Dyrektor Popławski powiedział, że spektakl jest adresowany do młodej widowni. "Zakładamy, że będą go mogły oglądać dzieci o szóstego, siódmego roku życia w górę. Tematyka jest na tyle aktualna i ważna, że i młodzież, i dorośli, będą mogli wyciągnąć wiele z tego spektaklu" – dodał.

Dyrektor dodał, że premierę przygotował debiutancki zespół twórców. "Poza autorką scenografii Mariką Wojciechowską, znaną widowni Banialuki ze spektaklu +Król Maciuś+, wszyscy są +premierowi+ dla naszego teatru. Przede wszystkim chciałem podkreślić rolę autorki – Maliny Prześlugi. To jest prapremiera autorska" – wskazał.

W zespole twórców są: Maciej Cempura (muzyka) i Prot Januszkiewicz (reżyser światła).
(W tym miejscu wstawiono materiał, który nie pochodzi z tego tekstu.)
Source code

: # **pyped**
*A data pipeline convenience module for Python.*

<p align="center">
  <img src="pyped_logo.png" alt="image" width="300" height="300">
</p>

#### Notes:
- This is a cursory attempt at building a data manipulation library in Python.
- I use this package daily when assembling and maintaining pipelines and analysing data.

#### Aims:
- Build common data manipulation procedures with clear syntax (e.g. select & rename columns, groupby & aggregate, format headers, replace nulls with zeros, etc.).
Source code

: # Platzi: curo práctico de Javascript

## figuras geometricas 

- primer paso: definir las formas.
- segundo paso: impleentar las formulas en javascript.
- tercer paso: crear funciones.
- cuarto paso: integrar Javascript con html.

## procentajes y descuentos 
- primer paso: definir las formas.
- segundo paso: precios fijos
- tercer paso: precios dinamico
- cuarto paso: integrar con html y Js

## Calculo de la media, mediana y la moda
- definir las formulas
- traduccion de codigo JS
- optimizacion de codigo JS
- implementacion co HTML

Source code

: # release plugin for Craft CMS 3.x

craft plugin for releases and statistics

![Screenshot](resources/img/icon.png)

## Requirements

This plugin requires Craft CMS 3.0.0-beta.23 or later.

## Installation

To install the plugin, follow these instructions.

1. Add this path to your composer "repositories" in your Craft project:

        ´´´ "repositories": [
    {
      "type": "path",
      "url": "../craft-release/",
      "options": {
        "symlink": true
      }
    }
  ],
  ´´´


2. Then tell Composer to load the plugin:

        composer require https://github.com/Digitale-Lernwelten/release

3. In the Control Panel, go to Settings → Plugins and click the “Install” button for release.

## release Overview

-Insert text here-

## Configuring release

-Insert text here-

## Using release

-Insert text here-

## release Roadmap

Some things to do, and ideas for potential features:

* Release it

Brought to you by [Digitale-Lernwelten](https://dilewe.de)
W spektaklu wystąpili: Małgorzata Bulska, Dominika Kaczmarek, Dagmara Włoszek-Rabska, Konrad Ignatowski, Włodzimierz Pohl, Ziemowit Ptaszkowski, Radosław Sadowski, Piotr Starczak i Tomasz Sylwestrzak.

Autorka "Smoków" Malina Prześluga jest absolwentką kulturoznawstwa na poznańskim Uniwersytecie im. Adama Mickiewicza i dramaturgiem w tamtejszym Teatrze Animacji. Jest też autorką książek dla dzieci.

To druga premiera bielskiej sceny w tym sezonie. Z początkiem września na afisz trafił spektakl "Czasowątki" w reżyserii Jacka Popławskiego. Był on częścią obchodów jubileuszu 70-lecia połączenia Bielska i Białej.

Teatr Lalek Banialuka im. Jerzego Zitzmana jest jedną z najstarszych scen lalkowych w Polsce. W przyszłym roku obchodził będzie 75-lecie.